2019 Best Dissertation Award, Association of Internet Researchers
Civic technology should empower us as citizens. Despite its breadth as a field, civic technology often takes its lead from Silicon Valley companies that espouse design goals potentially hazardous to participatory democracy. In this dissertation, I explore: How might we design civic technologies for citizen empowerment and evaluate their impact on this goal?
With their growing role as mediators of democracy, it is insufficient for civic technology designers to evaluate their designs in terms of ease of use and increased engagement with their platform. Research from political and developmental psychology shows the importance to lifelong civic engagement of learning experiences that cultivate a citizen’s perception they can make change (political efficacy) and their belief in having responsibilities to the public good (civic identity). To achieve these positive feedback loops, we need a richer framework for civic technology design.

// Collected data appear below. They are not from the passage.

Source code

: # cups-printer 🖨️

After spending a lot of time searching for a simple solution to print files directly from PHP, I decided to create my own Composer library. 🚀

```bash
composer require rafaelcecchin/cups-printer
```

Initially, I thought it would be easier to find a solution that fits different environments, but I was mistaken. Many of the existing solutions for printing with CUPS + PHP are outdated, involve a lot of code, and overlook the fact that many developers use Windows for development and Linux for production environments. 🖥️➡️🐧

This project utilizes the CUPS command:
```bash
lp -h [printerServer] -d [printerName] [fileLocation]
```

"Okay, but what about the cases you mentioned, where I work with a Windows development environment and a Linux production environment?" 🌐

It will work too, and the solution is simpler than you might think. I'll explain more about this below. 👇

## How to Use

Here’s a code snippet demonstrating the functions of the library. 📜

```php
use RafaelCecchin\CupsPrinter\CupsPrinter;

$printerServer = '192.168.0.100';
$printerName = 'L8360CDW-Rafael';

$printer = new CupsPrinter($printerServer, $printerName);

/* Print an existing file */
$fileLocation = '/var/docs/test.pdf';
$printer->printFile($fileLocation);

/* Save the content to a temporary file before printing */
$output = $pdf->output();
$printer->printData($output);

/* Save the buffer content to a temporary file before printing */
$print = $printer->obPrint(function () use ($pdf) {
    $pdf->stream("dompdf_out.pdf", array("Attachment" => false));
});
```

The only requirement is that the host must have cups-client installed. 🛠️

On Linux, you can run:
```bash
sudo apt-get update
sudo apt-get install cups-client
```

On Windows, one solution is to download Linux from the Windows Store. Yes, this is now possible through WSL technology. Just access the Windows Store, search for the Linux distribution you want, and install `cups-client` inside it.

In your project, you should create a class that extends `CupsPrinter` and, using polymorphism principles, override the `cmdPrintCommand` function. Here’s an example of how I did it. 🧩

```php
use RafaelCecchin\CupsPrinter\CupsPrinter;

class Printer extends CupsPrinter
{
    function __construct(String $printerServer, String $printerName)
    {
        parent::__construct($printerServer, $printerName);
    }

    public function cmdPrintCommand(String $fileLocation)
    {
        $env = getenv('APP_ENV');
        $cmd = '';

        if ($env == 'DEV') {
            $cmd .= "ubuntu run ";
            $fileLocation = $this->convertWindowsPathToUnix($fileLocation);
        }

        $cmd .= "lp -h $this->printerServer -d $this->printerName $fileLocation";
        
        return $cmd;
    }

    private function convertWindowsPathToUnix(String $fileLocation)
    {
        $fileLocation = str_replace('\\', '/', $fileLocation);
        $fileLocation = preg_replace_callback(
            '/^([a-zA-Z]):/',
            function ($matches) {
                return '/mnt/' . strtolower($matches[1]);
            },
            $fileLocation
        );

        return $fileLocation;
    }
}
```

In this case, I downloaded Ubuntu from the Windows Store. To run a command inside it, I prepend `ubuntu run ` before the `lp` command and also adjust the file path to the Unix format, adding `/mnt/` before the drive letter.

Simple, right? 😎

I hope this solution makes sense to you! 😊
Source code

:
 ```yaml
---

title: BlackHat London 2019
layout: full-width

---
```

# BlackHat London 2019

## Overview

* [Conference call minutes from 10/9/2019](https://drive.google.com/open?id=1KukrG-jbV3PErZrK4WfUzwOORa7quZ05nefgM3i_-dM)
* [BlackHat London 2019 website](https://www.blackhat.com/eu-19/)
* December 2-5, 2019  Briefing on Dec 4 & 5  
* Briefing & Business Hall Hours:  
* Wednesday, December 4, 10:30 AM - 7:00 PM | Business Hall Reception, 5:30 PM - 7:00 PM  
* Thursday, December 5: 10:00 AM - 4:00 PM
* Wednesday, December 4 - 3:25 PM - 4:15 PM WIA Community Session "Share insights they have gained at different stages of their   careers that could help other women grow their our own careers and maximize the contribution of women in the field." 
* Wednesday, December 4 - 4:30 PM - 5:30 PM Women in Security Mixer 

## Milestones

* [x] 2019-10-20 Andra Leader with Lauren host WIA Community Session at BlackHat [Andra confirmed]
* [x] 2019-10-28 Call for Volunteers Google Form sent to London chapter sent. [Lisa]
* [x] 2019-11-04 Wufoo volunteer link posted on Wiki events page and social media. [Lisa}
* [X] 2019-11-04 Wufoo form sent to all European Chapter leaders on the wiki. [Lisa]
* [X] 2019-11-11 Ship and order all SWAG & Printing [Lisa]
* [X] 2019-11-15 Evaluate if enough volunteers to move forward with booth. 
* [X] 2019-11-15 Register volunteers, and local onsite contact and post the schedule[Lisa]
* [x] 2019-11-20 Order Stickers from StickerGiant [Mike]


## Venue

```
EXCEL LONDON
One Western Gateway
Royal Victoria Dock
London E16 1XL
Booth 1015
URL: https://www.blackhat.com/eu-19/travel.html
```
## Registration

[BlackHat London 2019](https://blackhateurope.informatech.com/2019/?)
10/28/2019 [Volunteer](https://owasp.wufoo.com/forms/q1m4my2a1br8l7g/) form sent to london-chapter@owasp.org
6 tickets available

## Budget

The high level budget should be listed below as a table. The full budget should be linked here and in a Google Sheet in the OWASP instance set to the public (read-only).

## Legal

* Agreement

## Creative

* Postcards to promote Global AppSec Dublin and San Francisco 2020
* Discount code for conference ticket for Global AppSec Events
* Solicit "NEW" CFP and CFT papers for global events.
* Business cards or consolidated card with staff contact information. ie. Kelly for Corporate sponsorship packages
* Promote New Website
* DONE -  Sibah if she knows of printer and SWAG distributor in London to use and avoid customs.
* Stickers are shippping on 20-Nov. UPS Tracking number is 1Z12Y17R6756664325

This dissertation proposes two solutions: 1) empowerment-based design principles for civic technology and 2) a prototype toolkit for evaluating the impact of civic technology on political efficacy. Because empowerment is contextual, the proposals here focus on tools and platforms built to support “monitorial citizenship,” an increasingly popular form of civic engagement aimed at holding institutions accountable. To see these solutions in action, I report on a case study of SeeClickFix, a civic technology company that builds tools enabling citizens to report infrastructure problems to local governments. Two surveys of political efficacy and a randomized experiment with active users of SeeClickFix, followed by interviews with SeeClickFix staff, indicate the validity and utility of evaluating political efficacy as a measure of empowerment as well as the limitations of testing for incremental improvements.
The text of Section 1.3 Research Questions in the submitted dissertation was missing. The proper text for this section is included in the revised version of the dissertation on this site. Note: this errata has not been submitted to MIT’s archive for approval.